A climate scientist and the director of a fund that creates initiatives to tackle climate change spoke at the sentencing of an Israeli man who prosecutors say enabled the hacking of thousands of individuals and entities around the world.
Aviram Azari, 52, from Kiryat Yam, Israel, was sentenced to six years and eight months in prison for his role in a global computer hacking network that authorities say targeted environmental activists, companies and individuals.
“I was the target, but the general public was the intended victim,” said Peter Frumhoff, director of science and policy and chief scientist at the Union of Concerned Scientists in Cambridge, Massachusetts.
“Our job is to tell the world the truth about a world on fire” and who “lit the flame,” said Lee Wasserman, director of the Rockefeller Family Fund.
In a press release, prosecutors say Azari owned an Israeli intelligence company from November 2014 to September 2019 and made $4.8 million after clients hired him to manage “projects” that were in reality hacking campaigns targeting climate change activists, individuals and financial companies.
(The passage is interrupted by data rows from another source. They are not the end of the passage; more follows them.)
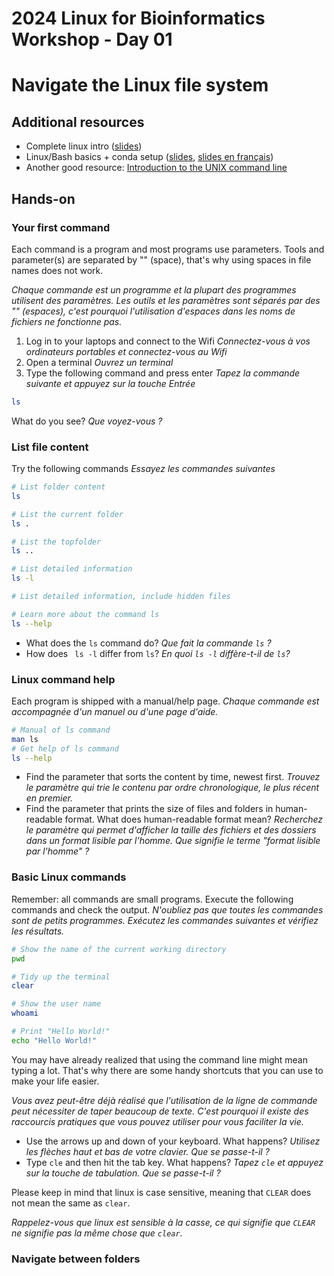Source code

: # 2024 Linux for Bioinformatics Workshop - Day 01

# Navigate the Linux file system

## Additional resources
* Complete linux intro ([slides](https://docs.google.com/presentation/d/1wjtThgODtdrX_HO-tALuwGmWwAFwuc5qyjJJjeod-zU/edit?usp=sharing))
* Linux/Bash basics + conda setup ([slides](https://docs.google.com/presentation/d/14xELo7lDbd-FYuy144ZDK1tV_ZBdBYun_COelrKYWps/edit?usp=sharing), [slides en français](https://docs.google.com/presentation/d/12nda1yGlGqZ9hVcBAwkdw1lw7EPgjXLFdJswJo3mll4/edit?usp=sharing))
* Another good resource: [Introduction to the UNIX command line](https://ngs-docs.github.io/2021-august-remote-computing/introduction-to-the-unix-command-line.html)

## Hands-on

### Your first command
Each command is a program and most programs use parameters. Tools and parameter(s) are separated by "" (space), that's why using spaces in file names does not work. 

_Chaque commande est un programme et la plupart des programmes utilisent des paramètres. Les outils et les paramètres sont séparés par des "" (espaces), c'est pourquoi l'utilisation d'espaces dans les noms de fichiers ne fonctionne pas._

1. Log in to your laptops and connect to the Wifi _Connectez-vous à vos ordinateurs portables et connectez-vous au Wifi_
2. Open a terminal _Ouvrez un terminal_
3. Type the following command and press enter _Tapez la commande suivante et appuyez sur la touche Entrée_

```bash
ls
```

What do you see? _Que voyez-vous ?_

### List file content
Try the following commands _Essayez les commandes suivantes_

```bash
# List folder content
ls

# List the current folder
ls .

# List the topfolder
ls ..

# List detailed information
ls -l

# List detailed information, include hidden files

# Learn more about the command ls
ls --help
```

* What does the ```ls``` command do? _Que fait la commande ```ls``` ?_
* How does ``` ls -l``` differ from ```ls```? _En quoi ```ls -l``` diffère-t-il de ```ls```?_

### Linux command help
Each program is shipped with a manual/help page. _Chaque commande est accompagnée d'un manuel ou d'une page d'aide._

```bash
# Manual of ls command
man ls
# Get help of ls command
ls --help
```

* Find the parameter that sorts the content by time, newest first. _Trouvez le paramètre qui trie le contenu par ordre chronologique, le plus récent en premier._
* Find the parameter that prints the size of files and folders in human-readable format. What does human-readable format mean? _Recherchez le paramètre qui permet d'afficher la taille des fichiers et des dossiers dans un format lisible par l'homme. Que signifie le terme "format lisible par l'homme" ?_

### Basic Linux commands
Remember: all commands are small programs. Execute the following commands and check the output. _N'oubliez pas que toutes les commandes sont de petits programmes. Exécutez les commandes suivantes et vérifiez les résultats._

```bash
# Show the name of the current working directory
pwd

# Tidy up the terminal
clear

# Show the user name
whoami

# Print "Hello World!"
echo "Hello World!"
```

You may have already realized that using the command line might mean typing a lot. That's why there are some handy shortcuts that you can use to make your life easier. 

_Vous avez peut-être déjà réalisé que l'utilisation de la ligne de commande peut nécessiter de taper beaucoup de texte. C'est pourquoi il existe des raccourcis pratiques que vous pouvez utiliser pour vous faciliter la vie._

* Use the arrows up and down of your keyboard. What happens? _Utilisez les flèches haut et bas de votre clavier. Que se passe-t-il ?_
* Type ```cle``` and then hit the tab key. What happens? _Tapez ```cle``` et appuyez sur la touche de tabulation. Que se passe-t-il ?_

Please keep in mind that linux is case sensitive, meaning that ```CLEAR``` does not mean the same as ```clear```.

 _Rappelez-vous que linux est sensible à la casse, ce qui signifie que ```CLEAR``` ne signifie pas la même chose que ```clear```._

### Navigate between folders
Some hacked documents were leaked to journalists, resulting in articles related to investigations by attorneys general in New York and Massachusetts into what Exxon Mobile Corp. knew about climate change and possible misstatements the company made about what it knew about the threat, prosecutors said.
Prosecutors said the theft of victims’ identities and personal information led some of them to describe a “psychological attack” that left them with “anxiety, paranoia, depression, insomnia and anxiety” and a sense that their personal safety was at risk.
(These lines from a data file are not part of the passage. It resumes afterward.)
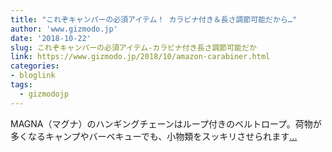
 ```yaml
---
title: "これぞキャンパーの必須アイテム！ カラビナ付き＆長さ調節可能だから…"
author: 'www.gizmodo.jp'
date: '2018-10-22'
slug: これぞキャンパーの必須アイテム-カラビナ付き長さ調節可能だか
link: https://www.gizmodo.jp/2018/10/amazon-carabiner.html
categories:
- bloglink
tags:
  - gizmodojp
---
```


MAGNA（マグナ）のハンギングチェーンはループ付きのベルトロープ。荷物が多くなるキャンプやバーベキューでも、小物類をスッキリさせられます[... <i class="fas fa-external-link-alt"></i>](https://www.gizmodo.jp/2018/10/amazon-carabiner.html)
Wasserman said he was “shocked and appalled” by the invasion of his personal and professional life.
“I found myself whispering in my own home,” he said.
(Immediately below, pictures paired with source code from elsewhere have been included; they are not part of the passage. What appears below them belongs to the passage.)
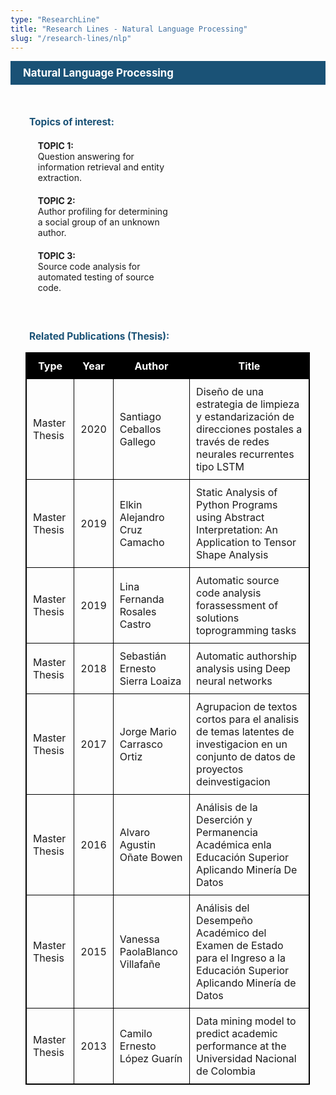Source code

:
 ```yaml
---
type: "ResearchLine"
title: "Research Lines - Natural Language Processing"
slug: "/research-lines/nlp"
---
```


<style>

.title h1 {
    background-color: #1a5276;
    color: #fff;
    padding: 9px 0 9px 20px;
    font-size: 1.2em;
    margin: 10px 0 20px 0;
}

.topics {
    margin: 50px 0 50px 0;
}

.topics h3 {
    color: #1a5276;
    font-size: 1.1em;
    margin-left: 30px;
    margin-bottom: -4px;
}

.topics ul {
    list-style: none;
    display: flex;
    flex-wrap: wrap;
}

.topics ul>li {
    max-width: 45%;
    margin: 10px 20px 10px 20px;
}

.topics ul>li strong {
    text-transform: uppercase;
}

.topics ul>li p{
    font-size: .95em;
}

.publications {
    padding-bottom: 20px;
    max-width: 95%;
}

.publications h3 {
    color: #1a5276;
    font-size: 1.1em;
    margin-left: 30px;
}

.publications table {
    width: 95%;
    margin-left: 5%;
    border: 1px solid #000;
    border-collapse: collapse;
    overflow-x: auto;
}

.publications th, td {
    border: 1px solid #000;
    padding: 10px;
    overflow: auto;
}

.publications th {
    background-color: #000;
    color: #fff;
}

@media screen and (max-width: 768px) {

    .description {
        width: 90%;
        margin-top: 50px;
    }
    .topics ul {
        display: inline;
        margin: 0;
    }
    .topics ul li {
        max-width: 80%;
        margin-left: 12%;
        margin-bottom: 40px;
    }

}

</style>



<div class='title'>

# Natural Language Processing

</div>


<div class='topics'>

### Topics of interest:

* **Topic 1:** <br/> Question answering for information retrieval and entity extraction.
* **Topic 2:** <br/> Author profiling for determining a social group of an unknown author.
* **Topic 3:** <br/> Source code analysis for automated testing of source code.

</div>


<div class='publications'>

### Related Publications (Thesis):

| Type | Year | Author | Title |
|---|---|---|---|
| Master Thesis | 2020 | Santiago Ceballos Gallego | Diseño de una estrategia de limpieza y estandarización de direcciones postales a través de redes neurales recurrentes tipo LSTM |
| Master Thesis | 2019 | Elkin Alejandro Cruz Camacho | Static Analysis of Python Programs using Abstract Interpretation: An Application to Tensor Shape Analysis |
| Master Thesis | 2019 | Lina Fernanda Rosales Castro | Automatic source code analysis forassessment of solutions toprogramming tasks |
| Master Thesis | 2018 | Sebastián Ernesto Sierra Loaiza | Automatic authorship analysis using Deep neural networks |
| Master Thesis | 2017 | Jorge Mario Carrasco Ortiz | Agrupacion de textos cortos para el analisis de temas latentes de investigacion en un conjunto de datos de proyectos deinvestigacion |
| Master Thesis | 2016 | Alvaro Agustin Oñate Bowen | Análisis de la Deserción y Permanencia Académica enla Educación Superior Aplicando Minería De Datos |
| Master Thesis | 2015 | Vanessa PaolaBlanco Villafañe | Análisis del Desempeño Académico del Examen de Estado para el Ingreso a la Educación Superior Aplicando Minería de Datos |
| Master Thesis | 2013 | Camilo Ernesto López Guarín | Data mining model to predict academic performance at the Universidad Nacional de Colombia |

</div>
“It was nerve-wracking,” said Frumhoff, who also teaches at Harvard University.
He said the online invasion had a “completely damaging, chilling effect on our work”.
Azari was sentenced after pleading guilty to conspiracy to commit computer hacking, wire fraud and aggravated identity theft. He has been in custody since his arrest in September 2019 while traveling to the US from abroad.
Assistant U.S. Attorney Juliana Murray told the judge that Azari’s victims, including those who worked for public interest groups and climate change advocates, were “carefully chosen” to interrupt their work.
When he spoke, Azari apologized to his victims, said he accepted full responsibility for his crimes and vowed “never to repeat it again.”
Frumhoff said he hoped the investigation would continue so prosecutors can reveal who paid Azari “to carry out these attacks.”
After he was sentenced, Azari was given another chance to speak and said he listened as the victims spoke during the proceedings.
He predicted that “a day will come” when he would be able to speak more about his crimes. Until then, he added, he asked for forgiveness from his victims.
“You don’t know everything,” he said.